I just want to clarify this point on core funding. To date, the $300,000 that has been allocated is basically for services with regard to the non-insured health benefits program, which is a program through Indian Affairs for aboriginal groups, status Indian and Inuit; that is the only group who can access the $300,000. This is based on the per them which the Minister mentioned: $100 per adult, $75 per youth and $50 per child. We are paying people $1,000 per month to take children from their homes to put them into care units in Yellowknife, Fort Smith and Hay River, yet we have no problem with paying $1,000 per month, which averages out to approximately $33 day.
This is the kind of money which you have to justify: The individual cost of $50 per child versus the cost of that to society and the youth. We are finding that more and more of our children are being taken away. We say what we are doing today is for the next generation. There's not too much hope for the next generation as it stands right now, especially with regard to education and jobs.
If you review our statistics, it boggles my mind; you can incarcerate people, take children away, deal with the cost of courts, yet we have no problem with that.

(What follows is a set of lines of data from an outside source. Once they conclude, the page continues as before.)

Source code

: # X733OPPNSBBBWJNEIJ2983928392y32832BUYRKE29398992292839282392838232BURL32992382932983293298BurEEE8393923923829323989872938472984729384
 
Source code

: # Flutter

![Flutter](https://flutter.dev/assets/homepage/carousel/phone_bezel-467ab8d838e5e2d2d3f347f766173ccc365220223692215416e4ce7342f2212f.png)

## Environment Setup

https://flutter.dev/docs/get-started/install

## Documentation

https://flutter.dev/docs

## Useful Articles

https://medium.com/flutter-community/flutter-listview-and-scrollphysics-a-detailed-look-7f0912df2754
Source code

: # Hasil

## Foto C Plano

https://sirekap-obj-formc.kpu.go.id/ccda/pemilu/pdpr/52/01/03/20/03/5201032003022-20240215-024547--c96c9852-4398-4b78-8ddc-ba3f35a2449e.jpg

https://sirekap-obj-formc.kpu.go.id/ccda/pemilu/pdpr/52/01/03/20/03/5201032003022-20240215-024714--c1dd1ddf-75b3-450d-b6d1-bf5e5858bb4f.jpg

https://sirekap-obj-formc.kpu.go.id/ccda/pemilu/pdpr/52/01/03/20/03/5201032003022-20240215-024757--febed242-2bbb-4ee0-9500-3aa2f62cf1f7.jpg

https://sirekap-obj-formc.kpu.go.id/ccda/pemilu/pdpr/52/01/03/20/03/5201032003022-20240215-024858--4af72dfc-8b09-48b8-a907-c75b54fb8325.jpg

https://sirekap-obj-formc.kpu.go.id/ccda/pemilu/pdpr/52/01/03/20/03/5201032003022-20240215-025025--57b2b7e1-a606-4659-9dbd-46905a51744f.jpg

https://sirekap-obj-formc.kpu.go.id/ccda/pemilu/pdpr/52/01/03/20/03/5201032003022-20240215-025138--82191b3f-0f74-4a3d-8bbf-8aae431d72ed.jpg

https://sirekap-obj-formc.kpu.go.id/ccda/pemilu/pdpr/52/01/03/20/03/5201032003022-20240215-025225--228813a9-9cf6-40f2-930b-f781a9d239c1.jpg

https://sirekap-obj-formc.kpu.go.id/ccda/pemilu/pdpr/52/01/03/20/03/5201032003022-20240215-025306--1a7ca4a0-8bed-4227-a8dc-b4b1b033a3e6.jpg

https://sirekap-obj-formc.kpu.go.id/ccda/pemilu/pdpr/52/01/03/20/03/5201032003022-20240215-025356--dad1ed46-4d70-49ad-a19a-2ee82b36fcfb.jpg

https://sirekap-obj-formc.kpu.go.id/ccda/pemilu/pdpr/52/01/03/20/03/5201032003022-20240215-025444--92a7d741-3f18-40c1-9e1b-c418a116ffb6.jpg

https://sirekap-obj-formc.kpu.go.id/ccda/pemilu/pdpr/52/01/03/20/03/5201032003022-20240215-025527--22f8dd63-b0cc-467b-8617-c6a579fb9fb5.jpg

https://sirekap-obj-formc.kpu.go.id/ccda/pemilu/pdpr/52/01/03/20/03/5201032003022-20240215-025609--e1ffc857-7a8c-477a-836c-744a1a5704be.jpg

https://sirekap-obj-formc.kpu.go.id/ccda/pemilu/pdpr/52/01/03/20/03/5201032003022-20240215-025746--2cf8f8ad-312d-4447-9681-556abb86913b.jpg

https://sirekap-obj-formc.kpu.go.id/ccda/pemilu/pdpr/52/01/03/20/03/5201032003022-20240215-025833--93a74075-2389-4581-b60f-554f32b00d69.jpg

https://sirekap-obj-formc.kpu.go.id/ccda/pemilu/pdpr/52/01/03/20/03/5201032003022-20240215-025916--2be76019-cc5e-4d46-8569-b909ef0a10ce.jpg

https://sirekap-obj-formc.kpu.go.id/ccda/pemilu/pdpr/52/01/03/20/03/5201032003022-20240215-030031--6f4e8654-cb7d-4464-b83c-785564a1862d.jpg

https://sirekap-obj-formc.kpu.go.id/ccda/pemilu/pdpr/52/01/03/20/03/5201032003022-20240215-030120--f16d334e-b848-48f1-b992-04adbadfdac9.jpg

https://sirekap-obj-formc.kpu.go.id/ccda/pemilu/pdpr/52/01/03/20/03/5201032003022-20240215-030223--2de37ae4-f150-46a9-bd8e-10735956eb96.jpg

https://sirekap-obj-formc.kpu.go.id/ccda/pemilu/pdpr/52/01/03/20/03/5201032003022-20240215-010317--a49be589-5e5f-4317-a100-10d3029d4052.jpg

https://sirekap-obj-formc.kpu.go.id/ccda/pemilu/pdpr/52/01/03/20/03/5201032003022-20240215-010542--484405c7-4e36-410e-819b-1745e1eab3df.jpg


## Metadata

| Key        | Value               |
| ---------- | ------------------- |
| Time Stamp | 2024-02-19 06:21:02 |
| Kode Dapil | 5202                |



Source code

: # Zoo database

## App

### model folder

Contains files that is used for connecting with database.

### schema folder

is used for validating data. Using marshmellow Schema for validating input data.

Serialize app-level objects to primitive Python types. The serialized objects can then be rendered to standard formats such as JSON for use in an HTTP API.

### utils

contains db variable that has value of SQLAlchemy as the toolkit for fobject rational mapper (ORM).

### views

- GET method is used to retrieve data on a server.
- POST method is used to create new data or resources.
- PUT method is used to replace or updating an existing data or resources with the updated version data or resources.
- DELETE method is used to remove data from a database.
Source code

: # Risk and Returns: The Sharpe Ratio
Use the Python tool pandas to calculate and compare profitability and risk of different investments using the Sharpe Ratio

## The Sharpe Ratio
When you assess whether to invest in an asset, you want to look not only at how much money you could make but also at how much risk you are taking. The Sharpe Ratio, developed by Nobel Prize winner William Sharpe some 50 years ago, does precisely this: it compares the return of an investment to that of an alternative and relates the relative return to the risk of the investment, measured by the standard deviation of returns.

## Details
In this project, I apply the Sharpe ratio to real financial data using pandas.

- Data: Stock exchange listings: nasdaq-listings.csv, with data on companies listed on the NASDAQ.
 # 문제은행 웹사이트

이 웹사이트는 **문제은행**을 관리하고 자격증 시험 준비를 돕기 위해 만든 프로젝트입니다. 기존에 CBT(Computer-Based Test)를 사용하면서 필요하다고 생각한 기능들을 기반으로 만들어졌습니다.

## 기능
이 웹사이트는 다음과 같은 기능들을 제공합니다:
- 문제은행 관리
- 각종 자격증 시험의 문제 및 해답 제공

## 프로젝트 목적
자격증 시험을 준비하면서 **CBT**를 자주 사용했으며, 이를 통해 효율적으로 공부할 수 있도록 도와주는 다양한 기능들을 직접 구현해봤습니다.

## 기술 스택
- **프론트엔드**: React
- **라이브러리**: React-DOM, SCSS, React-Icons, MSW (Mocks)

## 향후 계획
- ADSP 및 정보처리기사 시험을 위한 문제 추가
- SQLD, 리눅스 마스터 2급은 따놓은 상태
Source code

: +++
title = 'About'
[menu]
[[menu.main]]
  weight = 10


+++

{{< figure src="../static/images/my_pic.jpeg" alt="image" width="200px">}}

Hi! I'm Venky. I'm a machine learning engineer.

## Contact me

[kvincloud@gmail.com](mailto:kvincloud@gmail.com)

Under another program, we've lobbied for this initiative with the federal government and private industry, and this government. Who are we here for are for the big boys in industry or for the little people who can't stand up for themselves, who basically don't have a hope in life of obtaining a lifestyle where they can basically say that they were a success. Instead, they're just another statistic: this is how many people who are incarcerated; this many people are in groups homes; or, this many people are alcohol or drug cases. Sooner or later you have to put faces to these statistics.
We have no problem paying for the costs of medevacs or sending people out because they've tried to commit suicide. I find it appalling, we act as if our eyes are closed, yet reality is in front of us, we see it every day, we hear it on the news. A guy was just killed on the Fort Rae highway over the weekend; an old lady was run over in Fort McPherson because of alcohol. We have no problem with those things. It's just news which has happened and so what. Soon that " so what' is going to cost us in incarcerating the young people, having to build new jails and other institutions. We must deal with this today or we're going to have to deal with it sooner or later, and every one of us as taxpayers is going to have to pay for it. This is why I'm saying the initiative is unique in Canada; unique in the sense of aboriginal people who consider themselves a family unit from the grandfather to the infant. This is something which we are losing touch with.
With regard to the motion, the motion is saying it's a process for the government to sit down and negotiate; it's not telling them that we're going to take any money out of any programs. It's saying sit down with these people and negotiate. The word is "negotiate," enter into negotiations.
Negotiations are never over until they're over. I don't know why everyone is assuming that the outcome is already made up, that they are going to get funding, but at least give them the opportunity to sit down with this government to try to negotiate the process through. This is all we're asking for. This is all the motion says. It doesn't say they are going to get dollars at the end of the day. The wording of the agreement is "enter into negotiations."